What needs to be done:
Without skipping any entry, transcribe the data word for word.

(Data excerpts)
·····

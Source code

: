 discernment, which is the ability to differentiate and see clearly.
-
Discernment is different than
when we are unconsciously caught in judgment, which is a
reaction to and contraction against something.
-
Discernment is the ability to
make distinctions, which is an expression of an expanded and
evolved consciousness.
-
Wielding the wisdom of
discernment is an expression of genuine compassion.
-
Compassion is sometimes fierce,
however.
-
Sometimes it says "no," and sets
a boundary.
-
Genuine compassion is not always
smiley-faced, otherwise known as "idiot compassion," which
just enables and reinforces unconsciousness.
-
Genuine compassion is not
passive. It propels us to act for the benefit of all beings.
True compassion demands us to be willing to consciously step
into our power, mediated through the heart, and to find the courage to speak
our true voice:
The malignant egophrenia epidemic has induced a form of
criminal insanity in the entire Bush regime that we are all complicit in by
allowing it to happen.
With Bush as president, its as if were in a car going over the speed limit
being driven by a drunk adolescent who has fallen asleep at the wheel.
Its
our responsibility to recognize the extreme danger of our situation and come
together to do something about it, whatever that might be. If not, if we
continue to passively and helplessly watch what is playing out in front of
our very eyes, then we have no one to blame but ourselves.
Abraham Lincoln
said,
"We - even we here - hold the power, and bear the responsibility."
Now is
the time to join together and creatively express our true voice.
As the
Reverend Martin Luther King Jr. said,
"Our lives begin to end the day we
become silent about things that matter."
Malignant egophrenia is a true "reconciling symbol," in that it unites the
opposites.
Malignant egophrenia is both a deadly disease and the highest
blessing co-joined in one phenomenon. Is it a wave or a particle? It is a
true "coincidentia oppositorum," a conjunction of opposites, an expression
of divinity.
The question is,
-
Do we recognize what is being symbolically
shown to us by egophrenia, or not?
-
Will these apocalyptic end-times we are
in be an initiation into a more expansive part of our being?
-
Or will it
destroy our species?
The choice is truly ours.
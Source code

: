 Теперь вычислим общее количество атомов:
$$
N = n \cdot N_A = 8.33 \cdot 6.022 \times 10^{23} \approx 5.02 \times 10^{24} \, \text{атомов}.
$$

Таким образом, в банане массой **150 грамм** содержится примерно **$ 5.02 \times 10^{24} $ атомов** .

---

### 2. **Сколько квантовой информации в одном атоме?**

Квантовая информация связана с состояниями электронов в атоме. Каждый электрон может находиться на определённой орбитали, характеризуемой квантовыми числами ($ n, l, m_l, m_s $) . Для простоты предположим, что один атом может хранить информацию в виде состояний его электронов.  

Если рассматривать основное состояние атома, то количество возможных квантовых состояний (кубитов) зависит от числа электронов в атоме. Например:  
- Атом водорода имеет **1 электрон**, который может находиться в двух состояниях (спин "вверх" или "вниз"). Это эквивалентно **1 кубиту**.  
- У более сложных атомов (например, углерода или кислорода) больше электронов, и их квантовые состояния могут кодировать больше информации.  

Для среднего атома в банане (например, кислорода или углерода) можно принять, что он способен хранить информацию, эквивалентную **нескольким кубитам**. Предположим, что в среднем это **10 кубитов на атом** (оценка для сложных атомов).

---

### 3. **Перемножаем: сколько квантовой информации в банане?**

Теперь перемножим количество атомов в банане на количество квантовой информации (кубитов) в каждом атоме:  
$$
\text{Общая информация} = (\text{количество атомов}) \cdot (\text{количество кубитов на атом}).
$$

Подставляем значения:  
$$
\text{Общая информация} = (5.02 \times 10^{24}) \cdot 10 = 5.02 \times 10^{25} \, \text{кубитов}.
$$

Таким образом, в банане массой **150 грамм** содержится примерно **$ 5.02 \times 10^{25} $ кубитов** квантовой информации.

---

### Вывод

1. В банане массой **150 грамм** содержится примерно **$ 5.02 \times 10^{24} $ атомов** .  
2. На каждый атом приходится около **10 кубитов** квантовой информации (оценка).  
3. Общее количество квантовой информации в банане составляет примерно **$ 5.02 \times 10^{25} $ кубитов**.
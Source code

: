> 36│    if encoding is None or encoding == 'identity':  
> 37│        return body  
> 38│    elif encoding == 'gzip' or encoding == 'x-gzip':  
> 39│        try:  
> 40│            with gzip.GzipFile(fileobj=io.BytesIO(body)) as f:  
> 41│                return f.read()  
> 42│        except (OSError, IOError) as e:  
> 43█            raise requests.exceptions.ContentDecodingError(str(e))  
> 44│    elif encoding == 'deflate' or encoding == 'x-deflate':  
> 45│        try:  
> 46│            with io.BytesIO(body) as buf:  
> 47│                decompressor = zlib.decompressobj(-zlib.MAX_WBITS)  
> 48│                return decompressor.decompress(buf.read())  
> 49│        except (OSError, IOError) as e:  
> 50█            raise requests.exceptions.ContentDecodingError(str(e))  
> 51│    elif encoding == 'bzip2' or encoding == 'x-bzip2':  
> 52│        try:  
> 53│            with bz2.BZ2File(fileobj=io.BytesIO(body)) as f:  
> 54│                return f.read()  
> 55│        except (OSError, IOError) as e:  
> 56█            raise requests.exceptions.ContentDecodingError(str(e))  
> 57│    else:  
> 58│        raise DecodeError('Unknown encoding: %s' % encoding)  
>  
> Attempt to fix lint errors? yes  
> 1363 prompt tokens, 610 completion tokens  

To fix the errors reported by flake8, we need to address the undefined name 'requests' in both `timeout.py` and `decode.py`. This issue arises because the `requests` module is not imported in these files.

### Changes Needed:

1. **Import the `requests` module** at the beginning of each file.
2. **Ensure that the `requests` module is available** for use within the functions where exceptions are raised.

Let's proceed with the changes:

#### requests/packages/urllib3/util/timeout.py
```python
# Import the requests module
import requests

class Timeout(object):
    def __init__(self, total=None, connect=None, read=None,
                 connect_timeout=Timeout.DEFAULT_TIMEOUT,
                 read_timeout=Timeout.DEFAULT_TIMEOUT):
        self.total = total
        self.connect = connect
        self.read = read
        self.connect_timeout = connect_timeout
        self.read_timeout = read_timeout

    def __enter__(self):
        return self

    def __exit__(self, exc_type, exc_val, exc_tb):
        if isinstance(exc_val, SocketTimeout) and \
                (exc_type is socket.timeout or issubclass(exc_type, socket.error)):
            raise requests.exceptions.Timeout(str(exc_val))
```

·····

Output of the exercise:
Source code

: discernment, which is the ability to differentiate and see clearly.
-
Discernment is different than
when we are unconsciously caught in judgment, which is a
reaction to and contraction against something.
-
Discernment is the ability to
make distinctions, which is an expression of an expanded and
evolved consciousness.
-
Wielding the wisdom of
discernment is an expression of genuine compassion.
-
Compassion is sometimes fierce,
however.
-
Sometimes it says "no," and sets
a boundary.
-
Genuine compassion is not always
smiley-faced, otherwise known as "idiot compassion," which
just enables and reinforces unconsciousness.
-
Genuine compassion is not
passive. It propels us to act for the benefit of all beings.
True compassion demands us to be willing to consciously step
into our power, mediated through the heart, and to find the courage to speak
our true voice:
The malignant egophrenia epidemic has induced a form of
criminal insanity in the entire Bush regime that we are all complicit in by
allowing it to happen.
With Bush as president, its as if were in a car going over the speed limit
being driven by a drunk adolescent who has fallen asleep at the wheel.
Its
our responsibility to recognize the extreme danger of our situation and come
together to do something about it, whatever that might be. If not, if we
continue to passively and helplessly watch what is playing out in front of
our very eyes, then we have no one to blame but ourselves.
Abraham Lincoln
said,
"We - even we here - hold the power, and bear the responsibility."
Now is
the time to join together and creatively express our true voice.
As the
Reverend Martin Luther King Jr. said,
"Our lives begin to end the day we
become silent about things that matter."
Malignant egophrenia is a true "reconciling symbol," in that it unites the
opposites.
Malignant egophrenia is both a deadly disease and the highest
blessing co-joined in one phenomenon. Is it a wave or a particle? It is a
true "coincidentia oppositorum," a conjunction of opposites, an expression
of divinity.
The question is,
-
Do we recognize what is being symbolically
shown to us by egophrenia, or not?
-
Will these apocalyptic end-times we are
in be an initiation into a more expansive part of our being?
-
Or will it
destroy our species?
The choice is truly ours.
Source code

: Теперь вычислим общее количество атомов:
$$
N = n \cdot N_A = 8.33 \cdot 6.022 \times 10^{23} \approx 5.02 \times 10^{24} \, \text{атомов}.
$$

Таким образом, в банане массой **150 грамм** содержится примерно **$ 5.02 \times 10^{24} $ атомов** .

---

### 2. **Сколько квантовой информации в одном атоме?**

Квантовая информация связана с состояниями электронов в атоме. Каждый электрон может находиться на определённой орбитали, характеризуемой квантовыми числами ($ n, l, m_l, m_s $) . Для простоты предположим, что один атом может хранить информацию в виде состояний его электронов.  

Если рассматривать основное состояние атома, то количество возможных квантовых состояний (кубитов) зависит от числа электронов в атоме. Например:  
- Атом водорода имеет **1 электрон**, который может находиться в двух состояниях (спин "вверх" или "вниз"). Это эквивалентно **1 кубиту**.  
- У более сложных атомов (например, углерода или кислорода) больше электронов, и их квантовые состояния могут кодировать больше информации.  

Для среднего атома в банане (например, кислорода или углерода) можно принять, что он способен хранить информацию, эквивалентную **нескольким кубитам**. Предположим, что в среднем это **10 кубитов на атом** (оценка для сложных атомов).

---

### 3. **Перемножаем: сколько квантовой информации в банане?**

Теперь перемножим количество атомов в банане на количество квантовой информации (кубитов) в каждом атоме:  
$$
\text{Общая информация} = (\text{количество атомов}) \cdot (\text{количество кубитов на атом}).
$$

Подставляем значения:  
$$
\text{Общая информация} = (5.02 \times 10^{24}) \cdot 10 = 5.02 \times 10^{25} \, \text{кубитов}.
$$

Таким образом, в банане массой **150 грамм** содержится примерно **$ 5.02 \times 10^{25} $ кубитов** квантовой информации.

---

### Вывод

1. В банане массой **150 грамм** содержится примерно **$ 5.02 \times 10^{24} $ атомов** .  
2. На каждый атом приходится около **10 кубитов** квантовой информации (оценка).  
3. Общее количество квантовой информации в банане составляет примерно **$ 5.02 \times 10^{25} $ кубитов**.
Source code

:> 36│    if encoding is None or encoding == 'identity':  
> 37│        return body  
> 38│    elif encoding == 'gzip' or encoding == 'x-gzip':  
> 39│        try:  
> 40│            with gzip.GzipFile(fileobj=io.BytesIO(body)) as f:  
> 41│                return f.read()  
> 42│        except (OSError, IOError) as e:  
> 43█            raise requests.exceptions.ContentDecodingError(str(e))  
> 44│    elif encoding == 'deflate' or encoding == 'x-deflate':  
> 45│        try:  
> 46│            with io.BytesIO(body) as buf:  
> 47│                decompressor = zlib.decompressobj(-zlib.MAX_WBITS)  
> 48│                return decompressor.decompress(buf.read())  
> 49│        except (OSError, IOError) as e:  
> 50█            raise requests.exceptions.ContentDecodingError(str(e))  
> 51│    elif encoding == 'bzip2' or encoding == 'x-bzip2':  
> 52│        try:  
> 53│            with bz2.BZ2File(fileobj=io.BytesIO(body)) as f:  
> 54│                return f.read()  
> 55│        except (OSError, IOError) as e:  
> 56█            raise requests.exceptions.ContentDecodingError(str(e))  
> 57│    else:  
> 58│        raise DecodeError('Unknown encoding: %s' % encoding)  
>  
> Attempt to fix lint errors? yes  
> 1363 prompt tokens, 610 completion tokens  

To fix the errors reported by flake8, we need to address the undefined name 'requests' in both `timeout.py` and `decode.py`. This issue arises because the `requests` module is not imported in these files.

### Changes Needed:

1. **Import the `requests` module** at the beginning of each file.
2. **Ensure that the `requests` module is available** for use within the functions where exceptions are raised.

Let's proceed with the changes:

#### requests/packages/urllib3/util/timeout.py
```python
# Import the requests module
import requests

class Timeout(object):
    def __init__(self, total=None, connect=None, read=None,
                 connect_timeout=Timeout.DEFAULT_TIMEOUT,
                 read_timeout=Timeout.DEFAULT_TIMEOUT):
        self.total = total
        self.connect = connect
        self.read = read
        self.connect_timeout = connect_timeout
        self.read_timeout = read_timeout

    def __enter__(self):
        return self

    def __exit__(self, exc_type, exc_val, exc_tb):
        if isinstance(exc_val, SocketTimeout) and \
                (exc_type is socket.timeout or issubclass(exc_type, socket.error)):
            raise requests.exceptions.Timeout(str(exc_val))
```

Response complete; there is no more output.